Ziya Gökalp (1875-1924) bir Zaza Türküdür. Çocukluğunun geçtiği Diyarbakır’da önce dini sonra medeni eğitim almıştır. 18 yaşında İstanbul’a gelip Baytar Mektebi’ne yazılmıştır. Genç Türkler hareketinden etkilenmiştir. Kendini sosyal bilimlerde yetiştirmiştir. İlk Türk sosyolog odur denebilir. Üniversitede (darülfünun) sosyoloji dersleri vermiştir. Ölümünden bir yıl önce 1923’te yayınladığı “Türkçülüğün Esasları” adlı kitabı, ömrü boyunca yaptığı çalışmalarını topladığı klasik bir eserdir. Bu kitap var olanların derlemesi olmaktan çok, yapılması gerekenleri anlatır. Kitap iki bölümdür. Birinci bölüm Türkçülüğün özünü anlatır. İkinci bölüm Türkçülüğün eylem programıdır. Bu programın 1. Dilde, 2. Estetikte, 3. Ahlakta, 4. Hukukta, 5. Dinde, 6. İktisatta, 7. Siyasette, 8. Felsefede Türkçülük olmak üzere 8 alt bölümü vardır. Kitabın 17 Şubat 1923’te yapılan İzmir İktisat Kongresi’nden önce mi sonra mı yayınlandığını tespit edemedim. Ama ikisi de aynı yıldadır. Dönemin sosyalist fikriyatından da etkilenen Ziya Gökalp, iktisadi Türkçülüğü şöyle anlatır: “Türkler eskiden göçebe hayatı yaşardı. Şimdi ise yerleşik hayata geçilmiş, bu da ekonomik yapılanmayı değiştirmiştir. Solidarizmle yani dayanışmayla, Türklerin iktisadi problemleri çözebileceğine inanıyorum. Ferdi mülkiyeti ortadan kaldırmaksızın, milli serveti fertlere kaptırmamak, umumun menfaatine sarf etmek üzere muhafazasına ve üretilmesine çalışmak gerekir.” Ziya Gökalp kitabını “Ey bugünün gençliği! Bütün bu işlerin yapılması asırlardan beri seni bekliyor” diye bitirmiştir.
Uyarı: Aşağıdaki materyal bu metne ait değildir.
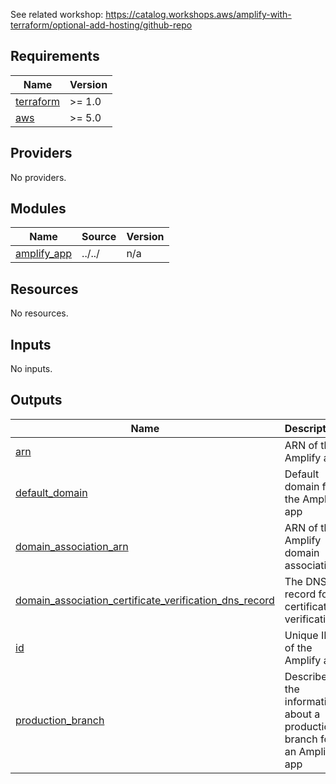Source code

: See related workshop: https://catalog.workshops.aws/amplify-with-terraform/optional-add-hosting/github-repo

<!-- BEGINNING OF PRE-COMMIT-TERRAFORM DOCS HOOK -->
## Requirements

| Name | Version |
|------|---------|
| <a name="requirement_terraform"></a> [terraform](#requirement\_terraform) | >= 1.0 |
| <a name="requirement_aws"></a> [aws](#requirement\_aws) | >= 5.0 |

## Providers

No providers.

## Modules

| Name | Source | Version |
|------|--------|---------|
| <a name="module_amplify_app"></a> [amplify\_app](#module\_amplify\_app) | ../../ | n/a |

## Resources

No resources.

## Inputs

No inputs.

## Outputs

| Name | Description |
|------|-------------|
| <a name="output_arn"></a> [arn](#output\_arn) | ARN of the Amplify app |
| <a name="output_default_domain"></a> [default\_domain](#output\_default\_domain) | Default domain for the Amplify app |
| <a name="output_domain_association_arn"></a> [domain\_association\_arn](#output\_domain\_association\_arn) | ARN of the Amplify domain association |
| <a name="output_domain_association_certificate_verification_dns_record"></a> [domain\_association\_certificate\_verification\_dns\_record](#output\_domain\_association\_certificate\_verification\_dns\_record) | The DNS record for certificate verification |
| <a name="output_id"></a> [id](#output\_id) | Unique ID of the Amplify app |
| <a name="output_production_branch"></a> [production\_branch](#output\_production\_branch) | Describes the information about a production branch for an Amplify app |
<!-- END OF PRE-COMMIT-TERRAFORM DOCS HOOK -->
GÜNEŞİN ALTINDA YENİ BİR ŞEY YOK

Müslümanların Tevrat ve Zebur diye adlandırdıkları kutsal kitap Ahdi Atik’in, Hazreti Süleyman’a hitaben yazılan ‘öğretmenin sözleri’ suresinde şöyle yazar: (1:9 ve 10) “Olmuş olan olacak olandır ve yapılmış olan yapılacak olandır ve güneşin altında yeni hiçbir şey yoktur.” Ziya Gökalp’ın 8 maddelik Türkçülük programında yer alan ilkeler özü itibarıyla bugün de geçerlidir. Çünkü dar anlamda iktisadi kalkınma geniş anlamda gelişme yani “çağdaş uygarlık düzeyine ulaşma” çok bileşenli bir oluşumdur. Bunlardan sadece birini iyileştirmekle gelişme olmaz. Temel soru şudur: Gelişme bireyden mi, toplumdan mı başlar? Soruyu bir başka şekilde soralım. Bireyler, gelişmemiş olduğu için mi, toplum geri kalmıştır, yoksa toplum yani sosyal kurumlar gelişmemiş olduğu için mi bireyler gelişememiştir?

SÖZÜM MECLİSTEN İÇERİDİR

“Sözüm meclisten dışarı” diyerek söze başlamak kadar sahtekarlık olmaz. Eğer bir konuşma, o mecliste bulunanları ilgilendirmiyor ve onlarda vicdani bir özeleştiriye yol açmıyorsa, bu bir mastürbasyondur. Katılımcıların gelişmesine katkısı yoktur. “Bizler iyi, dışarıdakiler kötü” tam bir kısır döngüdür. Laikler iyi, İslamcılar kötü; ya da tam tersi İslamcılar iyi, laikler kötü nakaratı, kapsayıcı toplumsal gelişmenin önündeki en büyük engeldir. İyi insan, başkasına iyiliği dokunandır. Ziya Gökalp’ın en önemli sözü “Hak yok, vazife vardır” özdeyişidir. Babalar, babalık vazifesini yapsa, eşi ve çocukları haklarını almış olur. Çocuklar ve anneler vazifesini yapsa, babaların hakkı yenmemiş olur. İşveren vazifesini yapsa, işgörenin hakkı; işgören vazifesini yapsa işverenin hakkı kendiliğinden korunur. Şurası açık ki; bireyler, vazifelerini yapmadıkça, sadece hak talep ederek haklarını koruyamaz.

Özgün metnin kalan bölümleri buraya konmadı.